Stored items
--------------------

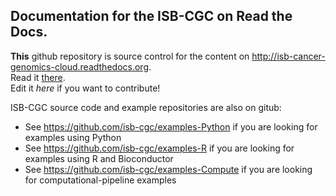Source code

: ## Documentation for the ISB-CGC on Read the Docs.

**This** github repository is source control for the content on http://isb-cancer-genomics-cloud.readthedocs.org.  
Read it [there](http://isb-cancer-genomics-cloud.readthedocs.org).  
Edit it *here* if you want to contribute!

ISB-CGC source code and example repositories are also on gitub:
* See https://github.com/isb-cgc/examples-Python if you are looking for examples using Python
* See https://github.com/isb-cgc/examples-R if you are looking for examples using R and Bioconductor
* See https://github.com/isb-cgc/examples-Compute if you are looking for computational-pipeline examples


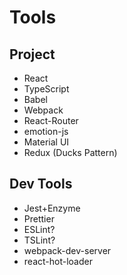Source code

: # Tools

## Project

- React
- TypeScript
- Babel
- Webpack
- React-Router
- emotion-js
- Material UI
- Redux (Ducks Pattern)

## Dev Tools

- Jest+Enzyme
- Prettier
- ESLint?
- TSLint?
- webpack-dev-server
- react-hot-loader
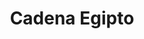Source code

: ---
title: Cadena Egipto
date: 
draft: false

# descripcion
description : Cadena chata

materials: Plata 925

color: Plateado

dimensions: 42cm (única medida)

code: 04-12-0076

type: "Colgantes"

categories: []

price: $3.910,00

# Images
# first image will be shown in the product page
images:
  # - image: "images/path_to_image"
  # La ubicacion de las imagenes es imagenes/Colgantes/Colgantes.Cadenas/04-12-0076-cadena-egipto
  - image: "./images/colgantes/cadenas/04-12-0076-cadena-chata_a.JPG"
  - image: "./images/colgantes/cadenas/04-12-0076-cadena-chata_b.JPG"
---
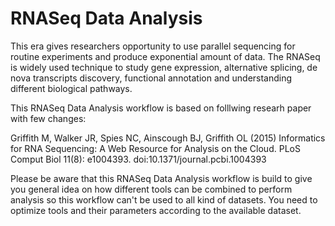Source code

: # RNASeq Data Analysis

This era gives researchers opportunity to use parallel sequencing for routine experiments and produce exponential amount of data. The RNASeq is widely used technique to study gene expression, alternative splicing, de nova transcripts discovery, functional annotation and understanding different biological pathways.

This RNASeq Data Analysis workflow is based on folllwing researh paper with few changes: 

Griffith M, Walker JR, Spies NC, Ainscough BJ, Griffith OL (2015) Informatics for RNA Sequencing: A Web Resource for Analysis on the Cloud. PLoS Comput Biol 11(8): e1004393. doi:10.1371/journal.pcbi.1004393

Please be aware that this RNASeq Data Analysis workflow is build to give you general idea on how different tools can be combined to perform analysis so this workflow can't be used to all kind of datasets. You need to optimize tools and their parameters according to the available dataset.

--------------------

Your output should be the lines above from the one that contains "examples using Python" through the one that contains "code: 04-12-0076", word for word, with pictures left out.

* See https://github.com/isb-cgc/examples-Python if you are looking for examples using Python
* See https://github.com/isb-cgc/examples-R if you are looking for examples using R and Bioconductor
* See https://github.com/isb-cgc/examples-Compute if you are looking for computational-pipeline examples


Source code

: # Tools

## Project

- React
- TypeScript
- Babel
- Webpack
- React-Router
- emotion-js
- Material UI
- Redux (Ducks Pattern)

## Dev Tools

- Jest+Enzyme
- Prettier
- ESLint?
- TSLint?
- webpack-dev-server
- react-hot-loader
Source code

: ---
title: Cadena Egipto
date: 
draft: false

# descripcion
description : Cadena chata

materials: Plata 925

color: Plateado

dimensions: 42cm (única medida)

code: 04-12-0076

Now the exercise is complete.